LangChain/Data Pipeline
Intermediate16 min

Embedding Models

Embedding models convert text into vectors for semantic search and RAG. This article covers the 2026 model landscape, cost math at scale, production patterns, and the hidden traps — especially the re-embedding trap when you switch models.

Quick Reference

  • embed_documents() for corpus indexing — embed_query() for search queries. They may use different internal prefixes.
  • text-embedding-3-small ($0.02/1M) is the English-text default. voyage-4-lite is the same price with stronger retrieval.
  • Gemini Embedding 2 (#1 MTEB multilingual, 3072 dims, 8192 token input) is free during preview.
  • Switching models means re-embedding your entire corpus. Plan before you pick.
  • Reduce dimensions to 512 via the Matryoshka `dimensions` parameter — cuts storage 66% with minimal recall loss.
  • CacheBackedEmbeddings wraps any embedder and skips API calls on repeated text. Always use it.
  • Batch embed_documents() in groups of 256 to stay within rate limits and maximize throughput.
  • Measure retrieval hit-rate@5 on a held-out eval set before calling embeddings 'good enough'.

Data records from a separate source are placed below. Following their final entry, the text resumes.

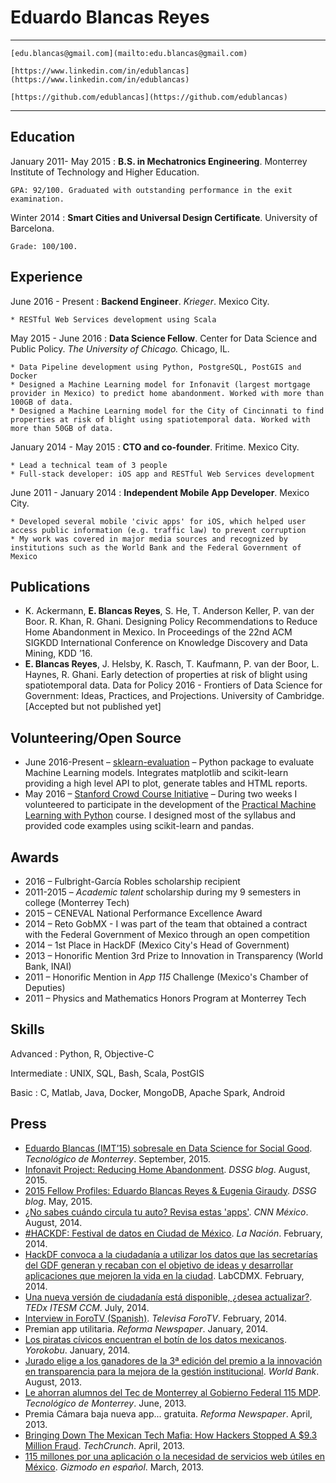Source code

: 
Eduardo Blancas Reyes
============

------------------------------------------------------------------------------
    [edu.blancas@gmail.com](mailto:edu.blancas@gmail.com)

    [https://www.linkedin.com/in/edublancas](https://www.linkedin.com/in/edublancas)

    [https://github.com/edublancas](https://github.com/edublancas)
------------------------------------------------------------------------------


Education
---------

January 2011- May 2015
:   **B.S. in Mechatronics Engineering**. Monterrey Institute of Technology and Higher Education.

    GPA: 92/100. Graduated with outstanding performance in the exit examination.

Winter 2014
:   **Smart Cities and Universal Design Certificate**. University of Barcelona.

    Grade: 100/100.

Experience
----------

June 2016 - Present
:   **Backend Engineer**. *Krieger*. Mexico City.

    * RESTful Web Services development using Scala

May 2015 - June 2016
:   **Data Science Fellow**. Center for Data Science and Public Policy. *The University of Chicago.* Chicago, IL.

    * Data Pipeline development using Python, PostgreSQL, PostGIS and Docker
    * Designed a Machine Learning model for Infonavit (largest mortgage provider in Mexico) to predict home abandonment. Worked with more than 100GB of data.
    * Designed a Machine Learning model for the City of Cincinnati to find properties at risk of blight using spatiotemporal data. Worked with more than 50GB of data.



January 2014 - May 2015
:   **CTO and co-founder**. Fritime. Mexico City.

    * Lead a technical team of 3 people
    * Full-stack developer: iOS app and RESTful Web Services development

June 2011 - January 2014
:   **Independent Mobile App Developer**. Mexico City.

    * Developed several mobile 'civic apps' for iOS, which helped user access public information (e.g. traffic law) to prevent corruption
    * My work was covered in major media sources and recognized by institutions such as the World Bank and the Federal Government of Mexico

## Publications

-   K. Ackermann, **E. Blancas Reyes**, S. He, T. Anderson Keller, P. van der Boor. R. Khan, R. Ghani. Designing Policy Recommendations to Reduce Home Abandonment in Mexico. In Proceedings of the 22nd ACM SIGKDD International Conference on Knowledge Discovery and Data Mining, KDD ’16.
-   **E. Blancas Reyes**, J. Helsby, K. Rasch, T. Kaufmann, P. van der Boor, L. Haynes, R. Ghani. Early detection of properties at risk of blight using spatiotemporal data. Data for Policy 2016 - Frontiers of Data Science for Government: Ideas, Practices, and Projections. University of Cambridge. [Accepted but not published yet]

## Volunteering/Open Source

*   June 2016-Present – [sklearn-evaluation](https://github.com/edublancas/sklearn-evaluation) – Python package to evaluate Machine Learning models. Integrates matplotlib and scikit-learn providing a high level API to plot, generate tables and HTML reports.
*   May 2016 – [Stanford Crowd Course Initiative](http://crowdcourse.stanford.edu/) – During two weeks I volunteered to participate in the development of the [Practical Machine Learning with Python](http://crowdcourse.stanford.edu/ml.html) course. I designed most of the syllabus and provided code examples using scikit-learn and pandas.

## Awards

-   2016 – Fulbright-García Robles scholarship recipient
-   2011-2015 – *Academic talent* scholarship during my 9 semesters in college (Monterrey Tech)
-   2015 – CENEVAL National Performance Excellence Award
-   2014 – Reto GobMX - I was part of the team that obtained a contract with the Federal Government of Mexico through an open competition
-   2014 – 1st Place in HackDF (Mexico City's Head of Government)
-   2013 – Honorific Mention 3rd Prize to Innovation in Transparency (World Bank, INAI)
-   2011 – Honorific Mention in *App 115* Challenge (Mexico's Chamber of Deputies)
-   2011 – Physics and Mathematics Honors Program at Monterrey Tech


Skills
----------------------------------------

Advanced
:   Python, R, Objective-C

Intermediate
:   UNIX, SQL, Bash, Scala, PostGIS

Basic
:    C, Matlab, Java, Docker, MongoDB, Apache Spark, Android


Press
----------------------------------------

* [Eduardo Blancas (IMT’15) sobresale en Data Science for Social Good](http://www.itesm.mx/wps/wcm/connect/snc/portal+informativo/por+categoria/egresados/not(08sep2015)eduardoblancas). *Tecnológico de Monterrey*. September, 2015.
* [Infonavit Project: Reducing Home Abandonment](http://dssg.uchicago.edu/2015/08/13/infonavit-abandonment.html). *DSSG blog*. August, 2015.
* [2015 Fellow Profiles: Eduardo Blancas Reyes & Eugenia Giraudy](http://dssg.io/2015/05/12/profiles-blancas-giraudy.html). *DSSG blog*. May, 2015.
* [¿No sabes cuándo circula tu auto? Revisa estas 'apps'](http://mexico.cnn.com/tecnologia/2014/08/01/no-sabes-cuando-circula-tu-auto-revisa-estas-apps). *CNN México*. August, 2014.
* [#HACKDF: Festival de datos en Ciudad de México](http://blogs.lanacion.com.ar/data/sin-categoria/hackdf-festival-de-datos-en-ciudad-de-mexico/). *La Nación*. February, 2014.
* [HackDF convoca a la ciudadanía a utilizar los datos que las secretarías del GDF generan y recaban con el objetivo de ideas y desarrollar aplicaciones que mejoren la vida en la ciudad](http://hack.labcd.mx/2014-2/). LabCDMX. February, 2014.
* [Una nueva versión de ciudadanía está disponible, ¿desea actualizar?](https://www.youtube.com/watch?v=OYhnkOPG874). *TEDx ITESM CCM*. July, 2014.
* [Interview in ForoTV (Spanish)](http://noticieros.televisa.com/foro-tv-fractal/1402/fractal-del-20-febrero-2014/). *Televisa ForoTV*. February, 2014.
* Premian app utilitaria. *Reforma Newspaper*. January, 2014.
* [Los piratas cívicos encuentran el botín de los datos mexicanos](http://www.yorokobu.es/piratas-civicos/). *Yorokobu*. January, 2014.
* [Jurado elige a los ganadores de la 3ª edición del premio a la innovación en transparencia para la mejora de la gestión institucional](http://www.bancomundial.org/es/news/press-release/2013/08/20/winners-innovation-transparency-prize-third-edition). *World Bank*. August, 2013.
* [Le ahorran alumnos del Tec de Monterrey al Gobierno Federal 115 MDP](http://www.itesm.mx/wps/wcm/connect/snc/portal+informativo/por+tema/politica/app115_14jun13). *Tecnológico de Monterrey*. June, 2013.
* Premia Cámara baja nueva app... gratuita. *Reforma Newspaper*. April, 2013.
* [Bringing Down The Mexican Tech Mafia: How Hackers Stopped A $9.3 Million Fraud](http://techcrunch.com/2013/04/14/bringing-down-the-mexican-mafia-how-mexican-hackers-stopped-a-93-million-fraud/). *TechCrunch*. April, 2013.
* [115 millones por una aplicación o la necesidad de servicios web útiles en México](http://es.gizmodo.com/app115-los-costos-de-una-aplicacion-y-la-necesidad-de-468847399). *Gizmodo en español*. March, 2013.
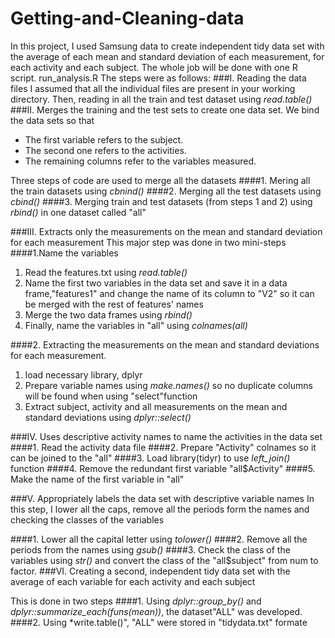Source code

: # Getting-and-Cleaning-data
In this project, I used Samsung data to create independent tidy data set with the average of each mean and standard deviation of each measurement, for each activity and each subject.
The whole job will be done with one R script. run_analysis.R
The steps were as follows:
###I. Reading the data files
I assumed that all the individual files are present in your working directory.
Then, reading in all the train and test dataset using *read.table()*
###II. Merges the training and the test sets to create one data set.
We bind the data sets so that
* The first variable refers to the subject.
* The second one refers to the activities.
* The remaining columns refer to the variables measured.

Three steps of code are used to merge all the datasets
####1. Mering all the train datasets using *cbnind()*
####2. Merging all the test datasets using *cbind()*
####3. Merging train and test datasets (from steps 1 and 2) using *rbind()* in one dataset called "all"

###III. Extracts only the measurements on the mean and standard deviation for each measurement
This major step was done in two mini-steps
####1.Name the variables
1. Read the features.txt using *read.table()*
2. Name the first two variables in the data set and save it in a data frame,"features1" and change the name of its column to "V2" so it can be merged with the rest of features' names
3. Merge the two data frames using *rbind()*
4. Finally, name the variables in "all" using *colnames(all)*

####2. Extracting the measurements on the mean and standard deviations for each measurement.
1. load necessary library, dplyr
2. Prepare variable names using *make.names()* so no duplicate columns will be found when using "select"function
3. Extract subject, activity and all measurements on the mean and standard deviations using *dplyr::select()*

###IV. Uses descriptive activity names to name the activities in the data set
####1. Read the activity data file
####2. Prepare "Activity" colnames so it can be joined to the "all"
####3. Load library(tidyr) to use *left_join()* function
####4. Remove the redundant first variable "all$Activity"
####5. Make the name of the first variable in "all"

###V. Appropriately labels the data set with descriptive variable names
In this step, I lower all the caps, remove all the periods form the names and checking the classes of the variables

####1. Lower all the capital letter using *tolower()*
####2. Remove all the periods from the names using *gsub()*
####3. Check the class of the variables using *str()* and convert the class of the "all$subject" from num to factor.
###VI. Creating a second, independent tidy data set with the average of each variable for each activity and each subject

This is done in two steps
####1. Using *dplyr::group_by()* and *dplyr::summarize_each(funs(mean))*, the dataset"ALL" was developed.
####2. Using *write.table()", "ALL" were stored in "tidydata.txt" formate
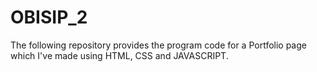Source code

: # OBISIP_2
The following repository provides the program code for a Portfolio page  which I've made using HTML, CSS and JAVASCRIPT.
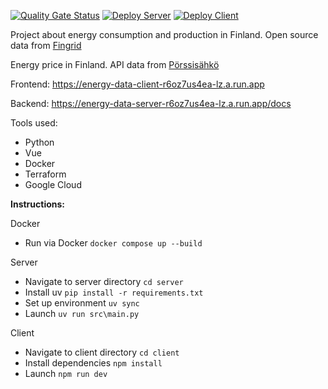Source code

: [![Quality Gate Status](https://sonarcloud.io/api/project_badges/measure?project=Tsingis_energy-data&metric=alert_status)](https://sonarcloud.io/summary/new_code?id=Tsingis_energy-data) [![Deploy Server](https://github.com/tsingis/energy-data/actions/workflows/server_deploy.yml/badge.svg)](https://github.com/tsingis/energy-data/actions/workflows/server_deploy.yml) [![Deploy Client](https://github.com/tsingis/energy-data/actions/workflows/client_deploy.yml/badge.svg)](https://github.com/tsingis/energy-data/actions/workflows/client_deploy.yml)

Project about energy consumption and production in Finland. Open source data from [Fingrid](https://data.fingrid.fi/en/datasets)

Energy price in Finland. API data from [Pörssisähkö](https://porssisahko.net/api)

Frontend: https://energy-data-client-r6oz7us4ea-lz.a.run.app

Backend: https://energy-data-server-r6oz7us4ea-lz.a.run.app/docs

Tools used:

- Python
- Vue
- Docker
- Terraform
- Google Cloud

**Instructions:**

Docker

- Run via Docker `docker compose up --build`

Server

- Navigate to server directory `cd server`
- Install uv `pip install -r requirements.txt`
- Set up environment `uv sync`
- Launch `uv run src\main.py`

Client

- Navigate to client directory `cd client`
- Install dependencies `npm install`
- Launch `npm run dev`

When NOT to Use Embeddings

Before reaching for an embedding model, check whether keyword search would work. BM25 (or Elasticsearch/OpenSearch) is faster, cheaper, and produces more interpretable results for exact-match queries like product SKUs, legal citation numbers, or error codes. Embeddings win when the user's vocabulary differs from the document vocabulary — 'heart attack' should match 'myocardial infarction.' If your users search with the same words the documents use, you may not need embeddings at all.

SignalLean toward keywordLean toward embeddings
Query vocabularySame as documentsDifferent from documents
Query typeExact IDs, codes, SKUsConceptual, open-ended
Corpus size< 10K documents> 100K documents
Latency budget< 10 ms P9950–200 ms P99 acceptable
Cost budget< $0.01/dayWilling to pay for quality
Hybrid search first

Most production RAG systems end up with hybrid search: BM25 for exact matches + embeddings for semantic matches + a reranker to merge results. Start with keyword search, add embeddings only when you can measure the recall improvement.